Records for processing -
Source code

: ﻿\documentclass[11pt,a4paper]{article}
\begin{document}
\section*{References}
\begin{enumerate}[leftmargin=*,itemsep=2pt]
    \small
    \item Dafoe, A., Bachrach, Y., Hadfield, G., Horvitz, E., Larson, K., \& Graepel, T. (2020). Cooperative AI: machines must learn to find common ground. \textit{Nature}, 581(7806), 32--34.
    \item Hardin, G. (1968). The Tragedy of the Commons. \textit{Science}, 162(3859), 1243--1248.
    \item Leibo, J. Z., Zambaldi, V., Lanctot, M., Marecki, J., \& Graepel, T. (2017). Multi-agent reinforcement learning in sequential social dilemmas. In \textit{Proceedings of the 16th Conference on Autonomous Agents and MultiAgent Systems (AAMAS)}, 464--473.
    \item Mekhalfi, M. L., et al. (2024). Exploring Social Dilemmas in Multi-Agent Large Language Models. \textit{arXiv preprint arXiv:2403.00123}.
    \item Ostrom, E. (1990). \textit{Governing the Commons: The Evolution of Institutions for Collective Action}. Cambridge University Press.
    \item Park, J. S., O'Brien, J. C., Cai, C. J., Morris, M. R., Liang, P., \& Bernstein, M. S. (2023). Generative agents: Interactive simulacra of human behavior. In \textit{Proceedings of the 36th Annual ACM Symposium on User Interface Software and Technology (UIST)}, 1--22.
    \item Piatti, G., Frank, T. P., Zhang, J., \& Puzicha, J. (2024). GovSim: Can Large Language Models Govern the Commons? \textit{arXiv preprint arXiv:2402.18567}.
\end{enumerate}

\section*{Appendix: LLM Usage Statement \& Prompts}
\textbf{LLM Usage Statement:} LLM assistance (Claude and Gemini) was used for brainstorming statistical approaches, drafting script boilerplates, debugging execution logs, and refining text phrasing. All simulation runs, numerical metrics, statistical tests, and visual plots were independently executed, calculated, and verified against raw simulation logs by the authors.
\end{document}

Task description - Please transcribe only the lines in the records above running from the line that has "Larson, K., \&" through the line that has "S., O'Brien, J.", both included, exactly as they appear.

Expected output -
    \item Dafoe, A., Bachrach, Y., Hadfield, G., Horvitz, E., Larson, K., \& Graepel, T. (2020). Cooperative AI: machines must learn to find common ground. \textit{Nature}, 581(7806), 32--34.
    \item Hardin, G. (1968). The Tragedy of the Commons. \textit{Science}, 162(3859), 1243--1248.
    \item Leibo, J. Z., Zambaldi, V., Lanctot, M., Marecki, J., \& Graepel, T. (2017). Multi-agent reinforcement learning in sequential social dilemmas. In \textit{Proceedings of the 16th Conference on Autonomous Agents and MultiAgent Systems (AAMAS)}, 464--473.
    \item Mekhalfi, M. L., et al. (2024). Exploring Social Dilemmas in Multi-Agent Large Language Models. \textit{arXiv preprint arXiv:2403.00123}.
    \item Ostrom, E. (1990). \textit{Governing the Commons: The Evolution of Institutions for Collective Action}. Cambridge University Press.
    \item Park, J. S., O'Brien, J. C., Cai, C. J., Morris, M. R., Liang, P., \& Bernstein, M. S. (2023). Generative agents: Interactive simulacra of human behavior. In \textit{Proceedings of the 36th Annual ACM Symposium on User Interface Software and Technology (UIST)}, 1--22.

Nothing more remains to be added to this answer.